# Is it okay to remove fiberglass fill from speakers?



## Ares (Nov 23, 2009)

Earlier today I moved everything out of the HT room to do some painting in there which went off without a hitch, as I was moving the speakers back in I noticed some rattling in each one including the sub. My daughter left me some presents in the form of toys which where stuffed into the ports, no big deal in my mind I'll just open them up and retrieve the items. 

I opened the first speaker up and to my surprise they used fiberglass as stuffing there is nothing covering it to keep fibers from moving around which concerns me so I got suited up just to get some toys out of my speakers. I would like to remove the fiberglass and replace it with polyfill if I do this would it have an adverse affect on my speakers?

Thank You 

Tony.


----------



## bambino (Feb 21, 2010)

*Re: Calling All Experts.*

I'm not sure about adverse effects Ares but that would concern me also, I know my Paradigms use a cotton type batting material that you find at the fabric store (not that i've been to one:whistling i wonder if you gave it a shot, save the fiberglass that you take out and if you notice a differance then you could reinstall it and put a sort of porus type fabric over the ports something like grill cloth:dontknow:.


----------



## Dave Upton (Aug 4, 2009)

*Re: Calling All Experts.*

The other alternative is to buy some no-rez, that is considered the ideal cabinet deadening material.


----------



## Ares (Nov 23, 2009)

*Re: Calling All Experts.*

Bam your married we both know you been to a fabric store more than once , I could try and cover it with some fabric.

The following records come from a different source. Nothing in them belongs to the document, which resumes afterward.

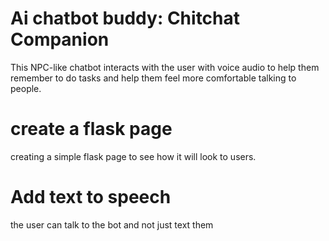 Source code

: # Ai chatbot buddy: Chitchat Companion 
This NPC-like chatbot interacts with the user with voice audio to help them remember to do tasks and help them feel more comfortable talking to people.  
# create a flask page 
creating a simple flask page to see how it will look to users.
# Add text to speech 
the user can talk to the bot and not just text them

Dave I will have to check in to the no rez, one question how well does it work compared to glass, poly etc..?


----------



## bambino (Feb 21, 2010)

*Re: Calling All Experts.*



Ares said:


> Bam your married we both know you been to a fabric store more than once , I could try and cover it with some fabric.


Ok you got me, thought i could slip that one by.:bigsmile:


----------



## mdrake (Jan 31, 2008)

*Re: Calling All Experts.*

I have used both the fiberglass and the pillow stuffing and to my ears I cannot hear a difference. You could use some fishing line or string to keep the stuffing out of the way of the ports and drivers.

Matt

bambino do you take quilting classes? Come-on confess up. :bigsmile:


----------



## bambino (Feb 21, 2010)

*Re: Calling All Experts.*

Allright! Allright!...Only when my mom invites me to go on there quilt shop hops, just dont tell everyone. PLEASE.:rofl:


----------



## Josuah (Apr 26, 2006)

*Re: Calling All Experts.*

Fiberglass is no longer considered a permanent health hazard. It will cause your skin to itch, and coughing if inhaled, but the association with asbestos due to its fibrous nature has been ruled out by long-term studies. You can ask your local commercial installer if you don't want to take my word for it.


----------



## Ares (Nov 23, 2009)

*Re: Calling All Experts.*

Hello Josuah,

Since you mentioned that it may not be considered a permanent health hazard so I went to look it up and this is what IDPH had to say about it.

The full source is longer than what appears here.